▸ **Stored data**:
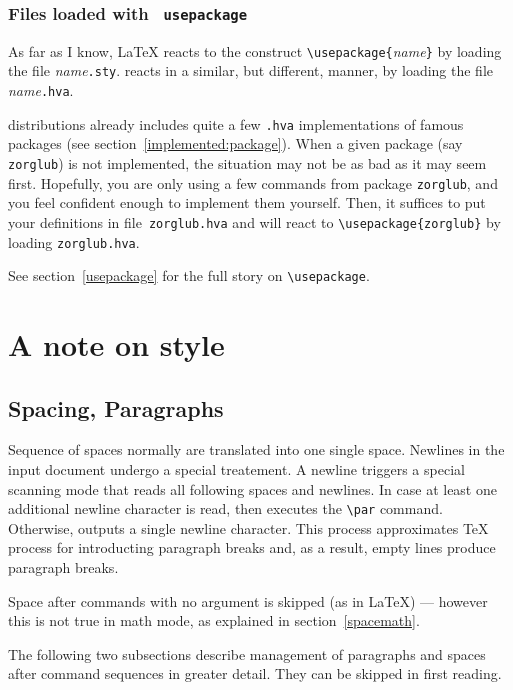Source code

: \subsubsection{Files loaded with \texttt{ usepackage}}
As far as I know, \LaTeX{} reacts to the construct
\verb+\usepackage{+\textit{name}\verb+}+ by loading the file
\textit{name}\texttt{.sty}.
\hevea{} reacts in a similar, but different, manner, by
loading the file \textit{name}\texttt{.hva}.

\hevea{} distributions already includes quite a few \texttt{.hva}
implementations of famous packages (see section~\ref{implemented:package}).
When a given package (say  \texttt{zorglub}) is not implemented, the
situation may not be as bad as it may seem first.
Hopefully, you are only using a few commands from package
\texttt{zorglub}, and you feel confident enough to implement
them yourself.
Then, it suffices to put your definitions in file~\texttt{zorglub.hva}
and \hevea{} will react to \verb+\usepackage{zorglub}+ by loading
\texttt{zorglub.hva}.

See section~\ref{usepackage} for the full story on \verb+\usepackage+.


\section{A note on style}

\subsection{Spacing, Paragraphs}
Sequence of spaces normally are translated into one single space.
Newlines in the input document undergo a special treatement.
A newline triggers a special scanning mode that reads all following
spaces and newlines. In case at least one additional newline character
is read, then \hevea{} executes the \verb+\par+ command.
Otherwise, \hevea{} outputs a single newline character.
This process approximates \TeX{} process for introducting paragraph
breaks and, as a result, empty lines produce paragraph breaks.

Space after commands with no argument is skipped (as in \LaTeX{}) ---
however this is not true in math mode, as explained in
section~\ref{spacemath}.

The following two subsections describe management of paragraphs and
spaces after command sequences in greater detail.
They can be skipped in first reading.


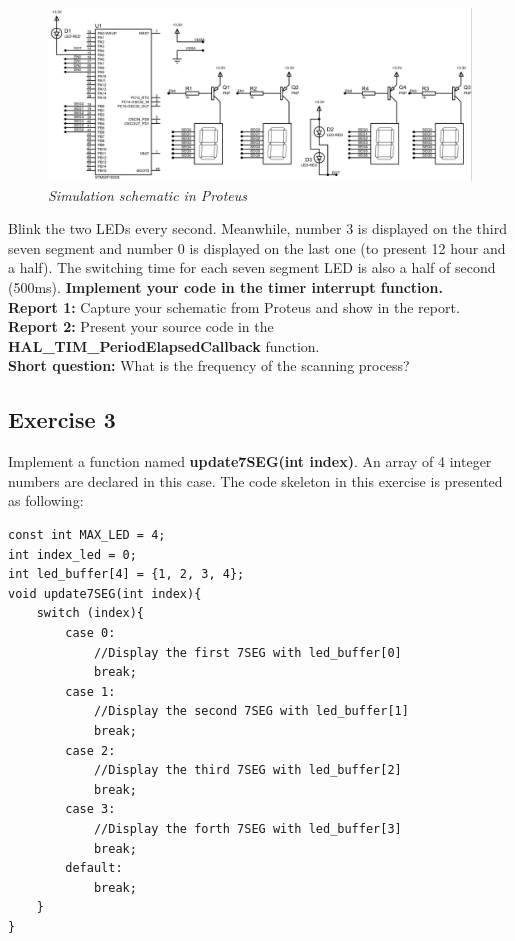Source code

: \begin{figure}[!htp]
    \centering
    \includegraphics[width=5.5in]{source/picture/bai_2/lab2_ex2a.PNG}
    \caption{\textit{Simulation schematic in Proteus}}
    \label{bai2_pic1a}
\end{figure}

Blink the two LEDs every second. Meanwhile, number 3 is displayed on the third seven segment and number 0 is displayed on the last one (to present 12 hour and a half). The switching time for each seven segment LED is also a half of second (500ms). \textbf{Implement your code in the timer interrupt function.}\\

\textbf{Report 1: } Capture your schematic from Proteus and show in the report.\\

\textbf{Report 2: } Present your source code in the \textbf{HAL\_TIM\_PeriodElapsedCallback} function.\\

\textbf{Short question: } What is the frequency of the scanning process?\\

\subsection{Exercise 3}
Implement a function named \textbf{update7SEG(int index)}. An array of 4 integer numbers are declared in this case. The code skeleton in this exercise is presented as following:
\newpage
\begin{lstlisting}[caption=An example for your source code]
const int MAX_LED = 4;
int index_led = 0;
int led_buffer[4] = {1, 2, 3, 4};
void update7SEG(int index){
    switch (index){
        case 0:
            //Display the first 7SEG with led_buffer[0]
            break;
        case 1:
            //Display the second 7SEG with led_buffer[1]
            break;
        case 2:
            //Display the third 7SEG with led_buffer[2]
            break;
        case 3:
            //Display the forth 7SEG with led_buffer[3]
            break;
        default:
            break;
    }
}
\end{lstlisting}

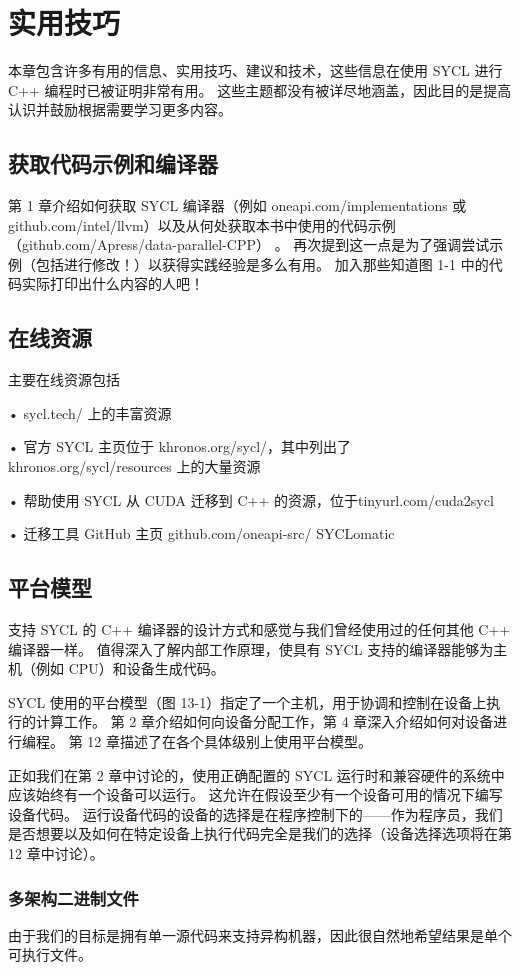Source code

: \section{实用技巧}
本章包含许多有用的信息、实用技巧、建议和技术，这些信息在使用 SYCL 进行 C++ 编程时已被证明非常有用。 这些主题都没有被详尽地涵盖，因此目的是提高认识并鼓励根据需要学习更多内容。

\subsection{获取代码示例和编译器}
第 1 章介绍如何获取 SYCL 编译器（例如 oneapi.com/implementations 或 github.com/intel/llvm）以及从何处获取本书中使用的代码示例（github.com/Apress/data-parallel-CPP） 。 再次提到这一点是为了强调尝试示例（包括进行修改！）以获得实践经验是多么有用。 加入那些知道图 1-1 中的代码实际打印出什么内容的人吧！

\subsection{在线资源}
主要在线资源包括

• sycl.tech/ 上的丰富资源

• 官方 SYCL 主页位于 khronos.org/sycl/，其中列出了 khronos.org/sycl/resources 上的大量资源

• 帮助使用 SYCL 从 CUDA 迁移到 C++ 的资源，位于tinyurl.com/cuda2sycl

• 迁移工具 GitHub 主页 github.com/oneapi-src/ SYCLomatic

\subsection{平台模型}
支持 SYCL 的 C++ 编译器的设计方式和感觉与我们曾经使用过的任何其他 C++ 编译器一样。 值得深入了解内部工作原理，使具有 SYCL 支持的编译器能够为主机（例如 CPU）和设备生成代码。

SYCL 使用的平台模型（图 13-1）指定了一个主机，用于协调和控制在设备上执行的计算工作。 第 2 章介绍如何向设备分配工作，第 4 章深入介绍如何对设备进行编程。 第 12 章描述了在各个具体级别上使用平台模型。

正如我们在第 2 章中讨论的，使用正确配置的 SYCL 运行时和兼容硬件的系统中应该始终有一个设备可以运行。 这允许在假设至少有一个设备可用的情况下编写设备代码。 运行设备代码的设备的选择是在程序控制下的——作为程序员，我们是否想要以及如何在特定设备上执行代码完全是我们的选择（设备选择选项将在第 12 章中讨论）。

\subsubsection{多架构二进制文件}
由于我们的目标是拥有单一源代码来支持异构机器，因此很自然地希望结果是单个可执行文件。

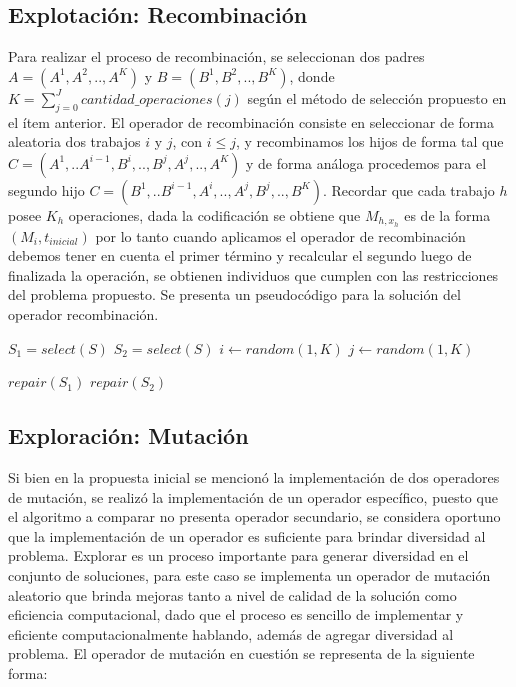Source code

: \documentclass[journal]{IEEEtran}
\begin{document}
\subsection{Explotación: Recombinación}
Para realizar el proceso de recombinación, se seleccionan dos padres $A=(A^{1},A^{2},..,A^{K})$ y $B=(B^{1},B^{2},..,B^{K})$, donde $K=\sum_{j=0}^{J}cantidad\_operaciones(j)$ según el método de selección propuesto en el ítem anterior. El operador de recombinación consiste en seleccionar de forma aleatoria dos trabajos $i$ y $j$, con $i \leq j$, y recombinamos los hijos de forma tal que $C=(A^{1},..A^{i-1},B^{i},..,B^{j},A^{j},..,A^{K})$ y de forma análoga procedemos para el segundo hijo $C=(B^{1},..B^{i-1},A^{i},..,A^{j},B^{j},..,B^{K})$.
Recordar que cada trabajo $h$ posee $K_{h}$ operaciones, dada la codificación se obtiene que $M_{h, x_{h}}$ es de la forma $(M_{i},t_{inicial})$ por lo tanto cuando aplicamos el operador de recombinación debemos tener en cuenta el primer término y recalcular el segundo luego de finalizada la operación, se obtienen individuos que cumplen con las restricciones del problema propuesto.
Se presenta un pseudocódigo para la solución del operador recombinación.
\\
\begin{algorithmic}
  \State $S_1= select(S)$
  \State $S_2= select(S)$
  \State $i\gets random(1,K)$
  \State $j \gets random(1,K)$
  
  \EndFor
  
  \State $repair(S_1)$
  \State $repair(S_2)$
\end{algorithmic}



\subsection{Exploración: Mutación}
\label{subsec:mutacion}
Si bien en la propuesta inicial se mencionó la implementación de dos operadores de mutación, se realizó la implementación de un operador específico, puesto que el algoritmo a comparar no presenta operador secundario, se considera oportuno que la implementación de un operador es suficiente para brindar diversidad al problema.
Explorar es un proceso importante para generar diversidad en el conjunto de soluciones, para este caso se implementa un operador de mutación aleatorio que brinda mejoras tanto a nivel de calidad de la solución como eficiencia computacional, dado que el proceso es sencillo de implementar y eficiente computacionalmente hablando, además de agregar diversidad al problema. El operador de mutación en cuestión se representa de la siguiente forma:
\end{document}
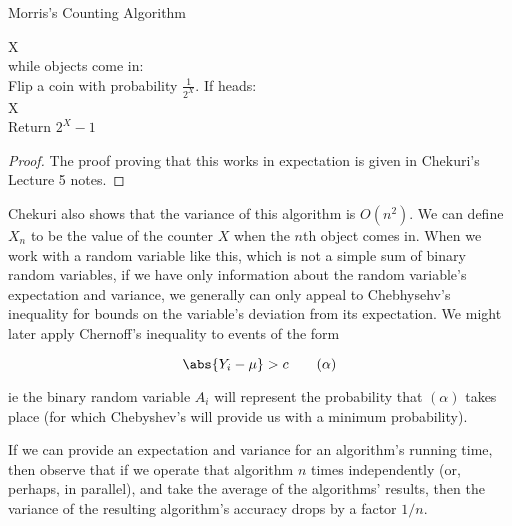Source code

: \documentclass[../main.tex]{subfiles}
\begin{document}
\begin{definition}{Morris's Counting Algorithm}

    \begin{algo}
        X  \\
        while objects come in: \+\\
        Flip a coin with probability $\frac{1}{2^{X}}$.
        If heads: \+\\
        X  \-\-\\
        Return $2^{X} - 1$ \\
    \end{algo}
    
\end{definition}
\begin{proof}
    The proof proving that this works in expectation is
    given in Chekuri's Lecture 5 notes.
\end{proof}

\begin{remark}
    Chekuri also shows that the variance of this algorithm is $O(n^2)$. We can define $X_n$ to be the value of the counter $X$ when the $n$th object comes in. When we work with a random variable like this, which is not a simple sum of binary random variables, if we have only information about the random variable's expectation and variance, we generally can only appeal to Chebhysehv's inequality for bounds on the variable's deviation from its expectation. We might later apply Chernoff's inequality to events of the form

    \[
        \abs{Y_{i} - \mu} > c \tag{$\alpha$}
    \]

    ie the binary random variable $A_{i}$ will represent the probability that $(\alpha)$ takes place (for which Chebyshev's will provide us with a minimum probability).
\end{remark}

\begin{remark}
    If we can provide an expectation and variance for an algorithm's running time, then observe that if we operate that algorithm $n$ times independently (or, perhaps, in parallel), and take the average of the algorithms' results, then the variance of the resulting algorithm's accuracy drops by a factor $1/n$.
\end{remark}
\end{document}
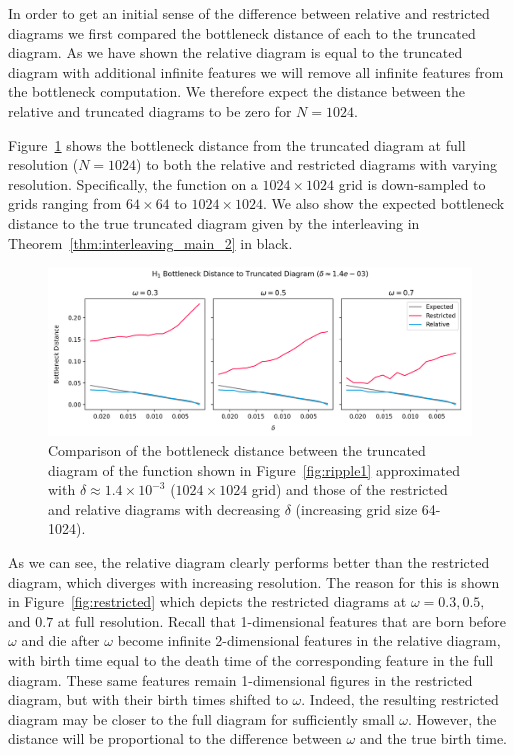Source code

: In order to get an initial sense of the difference between relative and restricted diagrams we first compared the bottleneck distance of each to the truncated diagram.
As we have shown the relative diagram is equal to the truncated diagram with additional infinite features we will remove all infinite features from the bottleneck computation.
We therefore expect the distance between the relative and truncated diagrams to be zero for $N=1024$.

Figure~\ref{fig:bottleneck} shows the bottleneck distance from the truncated diagram at full resolution ($N = 1024$) to both the relative and restricted diagrams with varying resolution.
Specifically, the function on a $1024\times 1024$ grid is down-sampled to grids ranging from $64\times 64$ to $1024\times 1024$.
We also show the expected bottleneck distance to the true truncated diagram given by the interleaving in Theorem~\ref{thm:interleaving_main_2} in black.

\begin{figure}[htbp]\label{fig:bottleneck}
  \centering
  \includegraphics[width=\textwidth]{scripts/figures/matching2/bottleneck_delta.png}
  \caption{Comparison of the bottleneck distance between the truncated diagram of the function shown in Figure~\ref{fig:ripple1} approximated with $\delta\approx 1.4\times10^{-3}$ ($1024\times 1024$ grid) and those of the restricted and relative diagrams with decreasing $\delta$ (increasing grid size 64-1024).}
\end{figure}


As we can see, the relative diagram clearly performs better than the restricted diagram, which diverges with increasing resolution.
The reason for this is shown in Figure~\ref{fig:restricted} which depicts the restricted diagrams at $\omega = 0.3, 0.5,$ and $0.7$ at full resolution.
Recall that 1-dimensional features that are born before $\omega$ and die after $\omega$ become infinite 2-dimensional features in the relative diagram, with birth time equal to the death time of the corresponding feature in the full diagram.
These same features remain 1-dimensional figures in the restricted diagram, but with their birth times shifted to $\omega$.
Indeed, the resulting restricted diagram may be closer to the full diagram for sufficiently small $\omega$.
However, the distance will be proportional to the difference between $\omega$ and the true birth time.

▸ **ACTION ITEM**:
Those lines above that contain the string "additional" should be returned.

▸ **TASK ANSWER**:
spaces and newlines. In case at least one additional newline character
As we have shown the relative diagram is equal to the truncated diagram with additional infinite features we will remove all infinite features from the bottleneck computation.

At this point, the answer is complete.